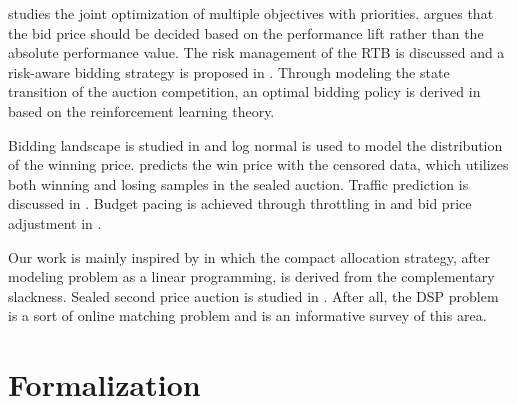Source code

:\documentclass{article}
\begin{document}
\cite{Joint2016} studies the joint optimization of multiple objectives with priorities.
\cite{Lift2016} argues that the bid price should be decided
    based on the performance lift rather than the absolute performance value.
The risk management of the RTB is discussed and a risk-aware bidding strategy is proposed in \cite{Risk2017}.
Through modeling the state transition of the auction competition,
    an optimal bidding policy is derived in \cite{Reinforce2017} based on the reinforcement learning theory.


Bidding landscape is studied in \cite{YingCui2011} and log normal is used to model the distribution of the winning price.
\cite{Wu2015} predicts the win price with the censored data, which utilizes both winning and losing samples in the sealed auction.
Traffic prediction is discussed in \cite{Traffic2016}.
Budget pacing is achieved through throttling in \cite{Throttle2015} and bid price adjustment in \cite{Pacing2013}.

Our work is mainly inspired by \cite{YeChen2011} in which the compact allocation strategy,
    after modeling problem as a linear programming, is derived from the complementary slackness.
Sealed second price auction is studied in \cite{SSPA1961}.
After all, the DSP problem is a sort of online matching problem and \cite{Mehta} is an informative survey of this area.

\section{Formalization} \label{Formalization}
\end{document}
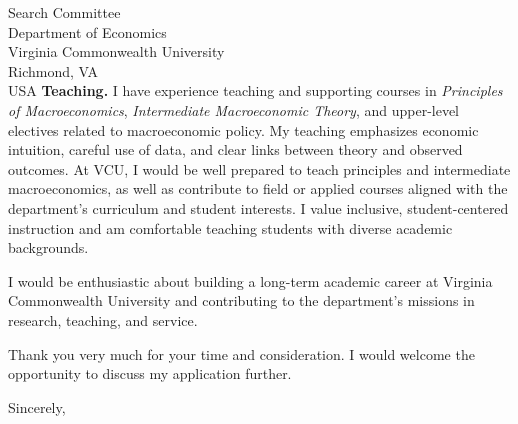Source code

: \documentclass[11pt,letterpaper]{letter}
\begin{document}
\begin{letter}{Search Committee \\
Department of Economics \\
Virginia Commonwealth University \\
Richmond, VA \\ USA}
\textbf{Teaching.} I have experience teaching and supporting courses in \textit{Principles of Macroeconomics}, \textit{Intermediate Macroeconomic Theory}, and upper-level electives related to macroeconomic policy. My teaching emphasizes economic intuition, careful use of data, and clear links between theory and observed outcomes. At VCU, I would be well prepared to teach principles and intermediate macroeconomics, as well as contribute to field or applied courses aligned with the department’s curriculum and student interests. I value inclusive, student-centered instruction and am comfortable teaching students with diverse academic backgrounds.

I would be enthusiastic about building a long-term academic career at Virginia Commonwealth University and contributing to the department’s missions in research, teaching, and service.

Thank you very much for your time and consideration. I would welcome the opportunity to discuss my application further.

\closing{Sincerely,}

\end{letter}
\end{document}

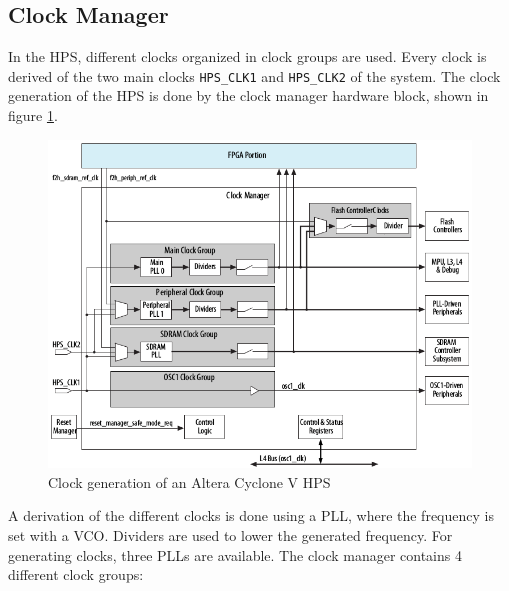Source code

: \subsection{Clock Manager}
In the HPS, different clocks organized in clock groups are used. Every clock is derived of the two main clocks \texttt{HPS\_CLK1} and \texttt{HPS\_CLK2} of the system. The clock generation of the HPS is done by the clock manager hardware block, shown in figure \ref{fig:hpsclockmanager}. 
\begin{figure}[htbp]
\begin{center}
\includegraphics[width=15cm,keepaspectratio=true]{bilder/png/hpsclockmanager}
\caption{Clock generation of an Altera Cyclone V HPS\cite{altcycvov15}}
\label{fig:hpsclockmanager}
\end{center}
\end{figure}
A derivation of the different clocks is done using a PLL, where the frequency is set with a VCO. Dividers are used to lower the generated frequency. For generating clocks, three PLLs are available. The clock manager contains 4 different clock groups:
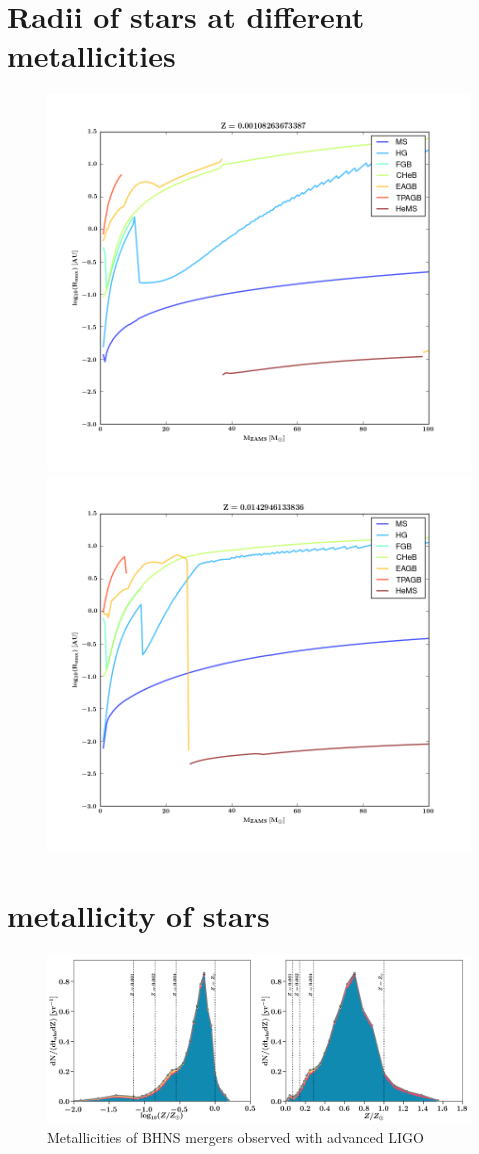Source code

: \documentclass[twocolumn]{aastex63}
\newcommand\bhnsSingle{BHNS\xspace}
\begin{document}
\section{Radii of stars at different metallicities}
\label{sec:app-radii-as-function-of-Z}
%
\begin{figure}
		\includegraphics[width=.4\textwidth]{../OtherImages/12}
		\includegraphics[width=.4\textwidth]{../OtherImages/25}
    \caption{ } 
    \label{fig:Radii-vs-metallicity}
\end{figure}


\section{metallicity of stars}

\begin{figure}
\includegraphics[width=1\textwidth]{../PlottingScripts/7_Discussion/Metallicities_channels_BHNS.png}
   \caption{Metallicities of \bhnsSingle mergers observed with advanced LIGO   }
  \label{fig:BHNS_DCO_metallicities_observed_LIGO}
\end{figure}
%
\end{document}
------
Problem:
Reproduce the full listing verbatim so that only the pictures are missing.

Result:
Source code

:\documentclass{article}
\begin{document}
\cite{Joint2016} studies the joint optimization of multiple objectives with priorities.
\cite{Lift2016} argues that the bid price should be decided
    based on the performance lift rather than the absolute performance value.
The risk management of the RTB is discussed and a risk-aware bidding strategy is proposed in \cite{Risk2017}.
Through modeling the state transition of the auction competition,
    an optimal bidding policy is derived in \cite{Reinforce2017} based on the reinforcement learning theory.


Bidding landscape is studied in \cite{YingCui2011} and log normal is used to model the distribution of the winning price.
\cite{Wu2015} predicts the win price with the censored data, which utilizes both winning and losing samples in the sealed auction.
Traffic prediction is discussed in \cite{Traffic2016}.
Budget pacing is achieved through throttling in \cite{Throttle2015} and bid price adjustment in \cite{Pacing2013}.

Our work is mainly inspired by \cite{YeChen2011} in which the compact allocation strategy,
    after modeling problem as a linear programming, is derived from the complementary slackness.
Sealed second price auction is studied in \cite{SSPA1961}.
After all, the DSP problem is a sort of online matching problem and \cite{Mehta} is an informative survey of this area.

\section{Formalization} \label{Formalization}
\end{document}
Source code

: \documentclass[11pt,letterpaper]{letter}
\begin{document}
\begin{letter}{Search Committee \\
Department of Economics \\
Virginia Commonwealth University \\
Richmond, VA \\ USA}
\textbf{Teaching.} I have experience teaching and supporting courses in \textit{Principles of Macroeconomics}, \textit{Intermediate Macroeconomic Theory}, and upper-level electives related to macroeconomic policy. My teaching emphasizes economic intuition, careful use of data, and clear links between theory and observed outcomes. At VCU, I would be well prepared to teach principles and intermediate macroeconomics, as well as contribute to field or applied courses aligned with the department’s curriculum and student interests. I value inclusive, student-centered instruction and am comfortable teaching students with diverse academic backgrounds.

I would be enthusiastic about building a long-term academic career at Virginia Commonwealth University and contributing to the department’s missions in research, teaching, and service.

Thank you very much for your time and consideration. I would welcome the opportunity to discuss my application further.

\closing{Sincerely,}

\end{letter}
\end{document}

Source code

: \subsection{Clock Manager}
In the HPS, different clocks organized in clock groups are used. Every clock is derived of the two main clocks \texttt{HPS\_CLK1} and \texttt{HPS\_CLK2} of the system. The clock generation of the HPS is done by the clock manager hardware block, shown in figure \ref{fig:hpsclockmanager}. 
\begin{figure}[htbp]
\begin{center}
\includegraphics[width=15cm,keepaspectratio=true]{bilder/png/hpsclockmanager}
\caption{Clock generation of an Altera Cyclone V HPS\cite{altcycvov15}}
\label{fig:hpsclockmanager}
\end{center}
\end{figure}
A derivation of the different clocks is done using a PLL, where the frequency is set with a VCO. Dividers are used to lower the generated frequency. For generating clocks, three PLLs are available. The clock manager contains 4 different clock groups:
Source code

: \documentclass[twocolumn]{aastex63}
\newcommand\bhnsSingle{BHNS\xspace}
\begin{document}
\section{Radii of stars at different metallicities}
\label{sec:app-radii-as-function-of-Z}
%
\begin{figure}
		\includegraphics[width=.4\textwidth]{../OtherImages/12}
		\includegraphics[width=.4\textwidth]{../OtherImages/25}
    \caption{ } 
    \label{fig:Radii-vs-metallicity}
\end{figure}


\section{metallicity of stars}

\begin{figure}
\includegraphics[width=1\textwidth]{../PlottingScripts/7_Discussion/Metallicities_channels_BHNS.png}
   \caption{Metallicities of \bhnsSingle mergers observed with advanced LIGO   }
  \label{fig:BHNS_DCO_metallicities_observed_LIGO}
\end{figure}
%
\end{document}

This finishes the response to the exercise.